OPINIÓN

Democracia en municipios

Después de que concluyó con éxito la elección de los futuros miembros del Poder Legislativo poblano que no se ha visto sometido a un proceso de judicialización escandaloso; no sucede lo mismo en la lucha por el poder municipal; en ella se han dejado para el trabajo final del Tribunal Electoral del Estado, los temas que aparecen como problemáticos y muchos con la amenaza de revivir marchas a la Ciudad de México para hacer denuncias de lo que ahora se empieza a denominar como violaciones sistemáticas de derechos políticos, considerados como derechos humanos a partir de la reforma del Artículo 1º de la Constitución federal en el año 2011.

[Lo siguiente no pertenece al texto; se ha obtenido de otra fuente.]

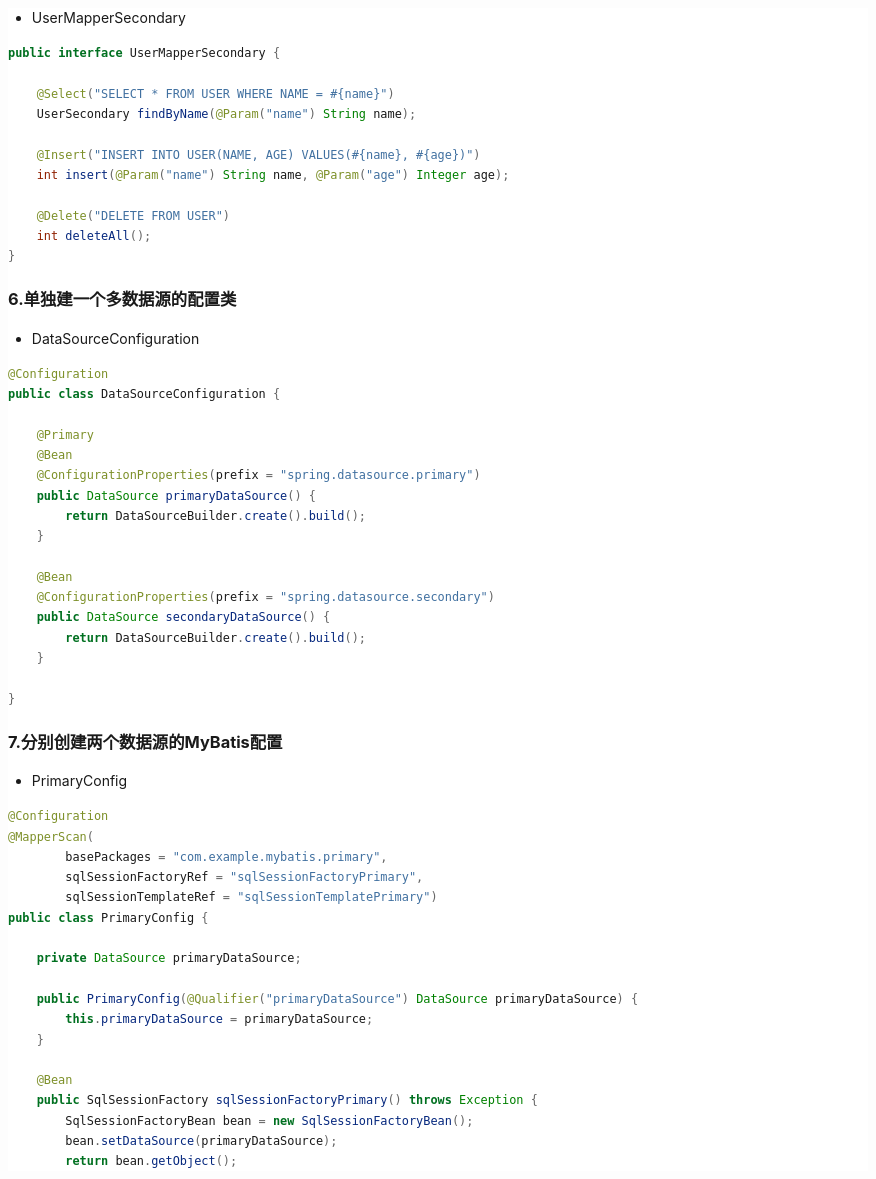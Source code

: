 

* UserMapperSecondary

```java
public interface UserMapperSecondary {

    @Select("SELECT * FROM USER WHERE NAME = #{name}")
    UserSecondary findByName(@Param("name") String name);

    @Insert("INSERT INTO USER(NAME, AGE) VALUES(#{name}, #{age})")
    int insert(@Param("name") String name, @Param("age") Integer age);

    @Delete("DELETE FROM USER")
    int deleteAll();
}
```



### 6.单独建一个多数据源的配置类

* DataSourceConfiguration

```java
@Configuration
public class DataSourceConfiguration {

    @Primary
    @Bean
    @ConfigurationProperties(prefix = "spring.datasource.primary")
    public DataSource primaryDataSource() {
        return DataSourceBuilder.create().build();
    }

    @Bean
    @ConfigurationProperties(prefix = "spring.datasource.secondary")
    public DataSource secondaryDataSource() {
        return DataSourceBuilder.create().build();
    }

}
```



### 7.分别创建两个数据源的MyBatis配置

* PrimaryConfig

```java
@Configuration
@MapperScan(
        basePackages = "com.example.mybatis.primary",
        sqlSessionFactoryRef = "sqlSessionFactoryPrimary",
        sqlSessionTemplateRef = "sqlSessionTemplatePrimary")
public class PrimaryConfig {

    private DataSource primaryDataSource;

    public PrimaryConfig(@Qualifier("primaryDataSource") DataSource primaryDataSource) {
        this.primaryDataSource = primaryDataSource;
    }

    @Bean
    public SqlSessionFactory sqlSessionFactoryPrimary() throws Exception {
        SqlSessionFactoryBean bean = new SqlSessionFactoryBean();
        bean.setDataSource(primaryDataSource);
        return bean.getObject();
```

La lucha democrática de las elecciones municipales es considerada como el histórico ejercicio de la política mexicana, sobre la cual se fue forjando el nuevo régimen democrático de nuestros días. Inclusive el politólogo Robert Dahl, allá al final de los años setenta, no dudó en prescribir el camino de México hacia la poliarquía -democracia- a través del impulso de la lucha política electoral asentada en ganarle al PRI, primero los ayuntamientos, después los congresos estatales y las gubernaturas, para arribar a un régimen democrático. Camino seguido y ampliamente documentado que fue posible gracias al cambio de dirección del Estado mexicano de su visión social hacia una dimensión neoliberal a partir de los años ochenta.

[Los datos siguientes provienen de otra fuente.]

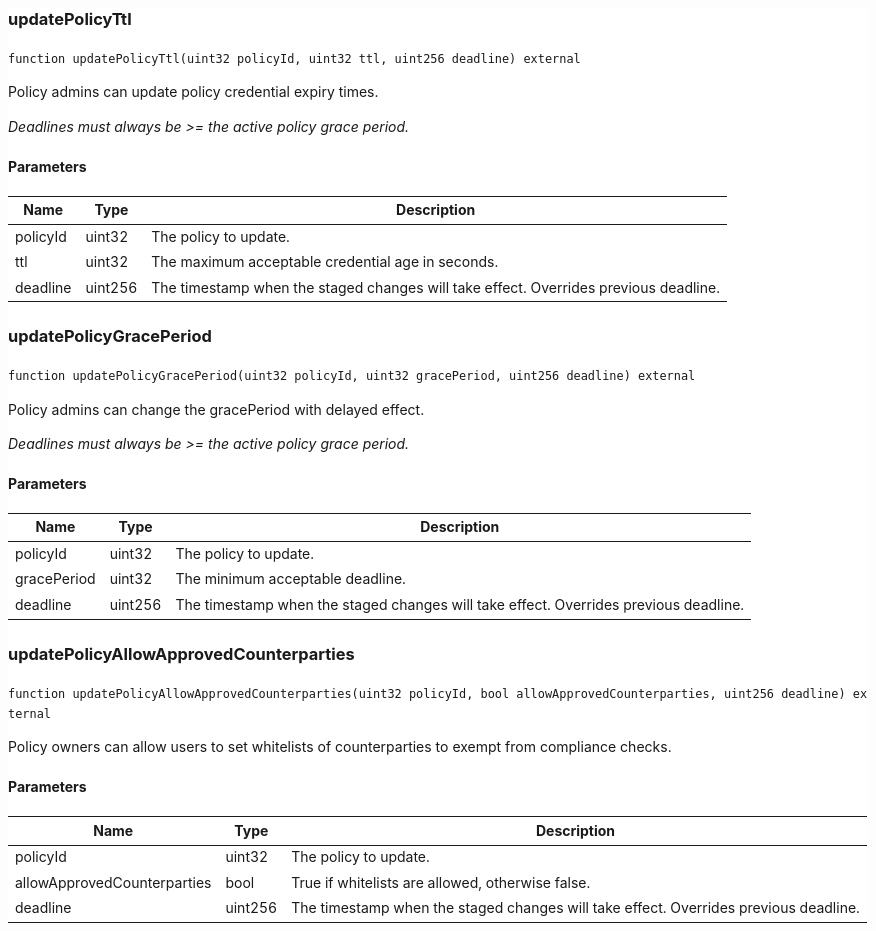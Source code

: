 ### updatePolicyTtl

```solidity
function updatePolicyTtl(uint32 policyId, uint32 ttl, uint256 deadline) external
```

Policy admins can update policy credential expiry times.

_Deadlines must always be >= the active policy grace period._

#### Parameters

| Name | Type | Description |
| ---- | ---- | ----------- |
| policyId | uint32 | The policy to update. |
| ttl | uint32 | The maximum acceptable credential age in seconds. |
| deadline | uint256 | The timestamp when the staged changes will take effect. Overrides previous deadline. |

### updatePolicyGracePeriod

```solidity
function updatePolicyGracePeriod(uint32 policyId, uint32 gracePeriod, uint256 deadline) external
```

Policy admins can change the gracePeriod with delayed effect.

_Deadlines must always be >= the active policy grace period._

#### Parameters

| Name | Type | Description |
| ---- | ---- | ----------- |
| policyId | uint32 | The policy to update. |
| gracePeriod | uint32 | The minimum acceptable deadline. |
| deadline | uint256 | The timestamp when the staged changes will take effect. Overrides previous deadline. |

### updatePolicyAllowApprovedCounterparties

```solidity
function updatePolicyAllowApprovedCounterparties(uint32 policyId, bool allowApprovedCounterparties, uint256 deadline) external
```

Policy owners can allow users to set whitelists of counterparties to exempt from
     compliance checks.

#### Parameters

| Name | Type | Description |
| ---- | ---- | ----------- |
| policyId | uint32 | The policy to update. |
| allowApprovedCounterparties | bool | True if whitelists are allowed, otherwise false. |
| deadline | uint256 | The timestamp when the staged changes will take effect. Overrides previous deadline. |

La reforma política de 1977 primero, la entrega de recursos financieros propios para que los administraran los ayuntamientos, provenientes del cobro del impuesto predial, junto con la reforma municipal, que en 1983 dotó al municipio mexicano constitucionalmente de más recursos económicos mediante las participaciones federales, los cuales fomentaron el interés por la conquista del poder y de los ayuntamientos. De tal suerte que la reforma política municipal que introdujo la representación proporcional en la totalidad de municipios mexicanos, produjo el gran movimiento de democratización mexicano al ras del suelo. Así, la lucha política por el poder municipal se convirtió en la principal escuela de la democracia, razón por la cual cobra vital importancia que sea respetada la decisión ciudadana dentro de este espacio territorial, que es base de la división estatal y de la descentralización regional, asimismo, sustento del federalismo dual.

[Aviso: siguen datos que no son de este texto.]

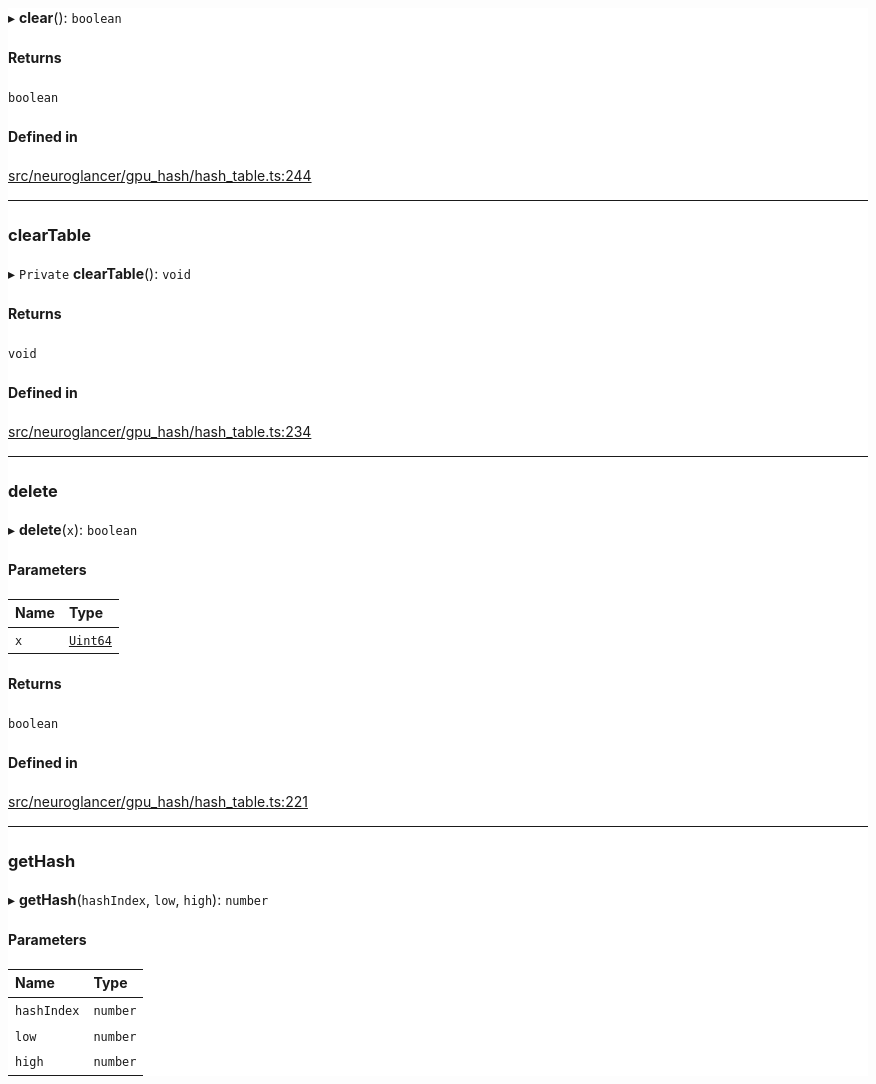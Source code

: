 ▸ **clear**(): `boolean`

#### Returns

`boolean`

#### Defined in

[src/neuroglancer/gpu_hash/hash_table.ts:244](https://github.com/ActiveBrainAtlas2/neuroglancer/blob/91617476/src/neuroglancer/gpu_hash/hash_table.ts#L244)

___

### clearTable

▸ `Private` **clearTable**(): `void`

#### Returns

`void`

#### Defined in

[src/neuroglancer/gpu_hash/hash_table.ts:234](https://github.com/ActiveBrainAtlas2/neuroglancer/blob/91617476/src/neuroglancer/gpu_hash/hash_table.ts#L234)

___

### delete

▸ **delete**(`x`): `boolean`

#### Parameters

| Name | Type |
| :------ | :------ |
| `x` | [`Uint64`](neuroglancer_util_uint64.Uint64.md) |

#### Returns

`boolean`

#### Defined in

[src/neuroglancer/gpu_hash/hash_table.ts:221](https://github.com/ActiveBrainAtlas2/neuroglancer/blob/91617476/src/neuroglancer/gpu_hash/hash_table.ts#L221)

___

### getHash

▸ **getHash**(`hashIndex`, `low`, `high`): `number`

#### Parameters

| Name | Type |
| :------ | :------ |
| `hashIndex` | `number` |
| `low` | `number` |
| `high` | `number` |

Es natural que en toda contienda electoral tanto ciudadanos como partidos políticos, no queden conformes con los resultados; pero para ello, el sistema electoral mexicano garantiza a través de sus principios constitucionales elecciones cada vez más confiables, con resultados objetivos, con la actuación de organismos electorales independientes, pero sobre todo, que se aplica sin reserva alguna el principio de legalidad. Por ello, dentro de los conflictos jurisdiccionales para resolver las impugnaciones a los resultados electorales en un escaso número de municipios poblanos, destacan algunas por el camino que ha seguido la construcción del poder municipal que será por un periodo extraordinariamente largo a cotidiano. Por lo menos tres municipios están poniendo en la mesa política una observación dirigida a los organismos electorales poblanos: IEE y TEEP, en atención a que el nombramiento que hizo el Poder Legislativo, fue severamente cuestionado en el campo de la legitimidad, y ahora ciudadanos de Atzitzihuacan, Huatlatlauca y general Felipe Ángeles, dan cuenta a los medios de comunicación y a la opinión pública de un conjunto de actividades durante el proceso electoral que deterioran la imagen democrática, modernizadora y de respeto irrestricto al principio de legalidad, y por supuesto de respeto y no violación a los derechos humanos reconocidos erga omnes -entre ellos los derechos políticos- por nuestra Constitución a partir de 2011.

Seguramente, al final del proceso electoral poblano 2012-2013, la democracia municipal quedará salvaguardada.